Hydrological services are clearly important from several aspects, including flood protection, water management, shipping, agriculture, etc. Thus, the hydrological cycle within the complex climate system requires special attention for which the cooperation of experts in hydrology and climate modeling is a key element. Extreme runoff characteristics (both low and high) interfering regional climate change may result in several environmental and moreover, economical damages. In order to mitigate these hydrological hazards, (i) taking into account past experiences and (ii) building appropriate adaptation strategies for the future are essential. To analyze the hydrological consequences of climate change, coupling a hydrological model to a climate model provides more reliable and physically-based results, which conclude to specific suggestions for different users.

In this study, the distributed, physically-based DIWA (DIstributed WAtershed) hydrological model is coupled with the RegCM4 regional climate model. DIWA considers several aspects, e.g., topography and its relevant derivatives (slope, aspect, local drain directions, etc.), land cover, soil layers and their hydraulic properties, and simulates all relevant hydrological processes such as interception, snow accumulation and melt, infiltration, evaporation and transpiration, percolation, interflow, surface and stream runoff, etc. To run the hydrological model, gridded meteorological time series – daily minimum and average temperature, precipitation – are needed, which are provided by RegCM4 adapted for the target region.

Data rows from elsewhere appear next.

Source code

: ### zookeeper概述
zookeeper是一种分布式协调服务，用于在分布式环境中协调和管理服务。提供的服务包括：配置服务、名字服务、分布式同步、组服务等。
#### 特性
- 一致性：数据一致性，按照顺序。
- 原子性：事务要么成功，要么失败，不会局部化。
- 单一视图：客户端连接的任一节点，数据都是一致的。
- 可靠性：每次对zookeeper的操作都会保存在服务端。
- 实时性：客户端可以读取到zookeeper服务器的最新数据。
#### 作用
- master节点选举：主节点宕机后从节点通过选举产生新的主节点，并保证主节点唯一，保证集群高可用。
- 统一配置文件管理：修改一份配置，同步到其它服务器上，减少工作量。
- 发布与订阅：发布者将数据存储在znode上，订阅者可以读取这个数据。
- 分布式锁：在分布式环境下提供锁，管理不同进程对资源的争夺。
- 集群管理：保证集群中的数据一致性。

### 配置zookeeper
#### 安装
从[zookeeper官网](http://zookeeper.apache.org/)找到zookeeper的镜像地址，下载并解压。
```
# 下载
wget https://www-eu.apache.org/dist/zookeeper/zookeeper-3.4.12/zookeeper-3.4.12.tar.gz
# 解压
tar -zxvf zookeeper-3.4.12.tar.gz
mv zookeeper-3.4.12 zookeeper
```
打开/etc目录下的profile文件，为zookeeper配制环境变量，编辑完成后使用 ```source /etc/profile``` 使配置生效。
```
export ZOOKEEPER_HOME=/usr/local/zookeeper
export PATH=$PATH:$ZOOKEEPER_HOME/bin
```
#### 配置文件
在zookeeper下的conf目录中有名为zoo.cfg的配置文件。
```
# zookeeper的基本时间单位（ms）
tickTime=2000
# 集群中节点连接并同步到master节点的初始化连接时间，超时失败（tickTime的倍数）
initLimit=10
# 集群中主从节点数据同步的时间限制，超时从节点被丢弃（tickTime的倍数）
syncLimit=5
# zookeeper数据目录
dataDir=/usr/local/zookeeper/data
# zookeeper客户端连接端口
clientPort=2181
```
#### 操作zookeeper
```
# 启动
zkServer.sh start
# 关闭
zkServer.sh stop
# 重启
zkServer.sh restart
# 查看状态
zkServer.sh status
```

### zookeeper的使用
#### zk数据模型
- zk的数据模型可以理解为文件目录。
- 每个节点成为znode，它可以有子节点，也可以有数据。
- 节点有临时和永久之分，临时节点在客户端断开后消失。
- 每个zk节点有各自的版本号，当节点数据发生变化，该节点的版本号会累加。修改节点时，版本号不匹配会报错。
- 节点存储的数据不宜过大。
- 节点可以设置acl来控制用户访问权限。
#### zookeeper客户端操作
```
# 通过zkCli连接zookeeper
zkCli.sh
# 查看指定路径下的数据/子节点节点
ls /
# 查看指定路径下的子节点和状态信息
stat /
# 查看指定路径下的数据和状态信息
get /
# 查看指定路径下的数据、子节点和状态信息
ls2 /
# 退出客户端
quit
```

Our analysis considers a relatively small catchment, namely, the Upper-Tisza basin (with an area of 9707 km²), which rises in the Ukrainian Carpathians and drains southwest into Hungary. It enters Hungary at the Tiszabecs discharge station. First, calibration and validation of DIWA distributed hydrological model are completed for the target catchment using historical meteorological and runoff data. After that, characteristics of extreme hydrological events in past and future (using new RCP scenarios) time periods for 30 years are assessed. Finally, statistical analysis based comparison of observed-past, modelled-past and modelled-future runoff data is evaluated for the Upper-Tisza catchment. The results can be used to provide recommendations for decision makers in order to mitigate climate change induced hydrological hazards.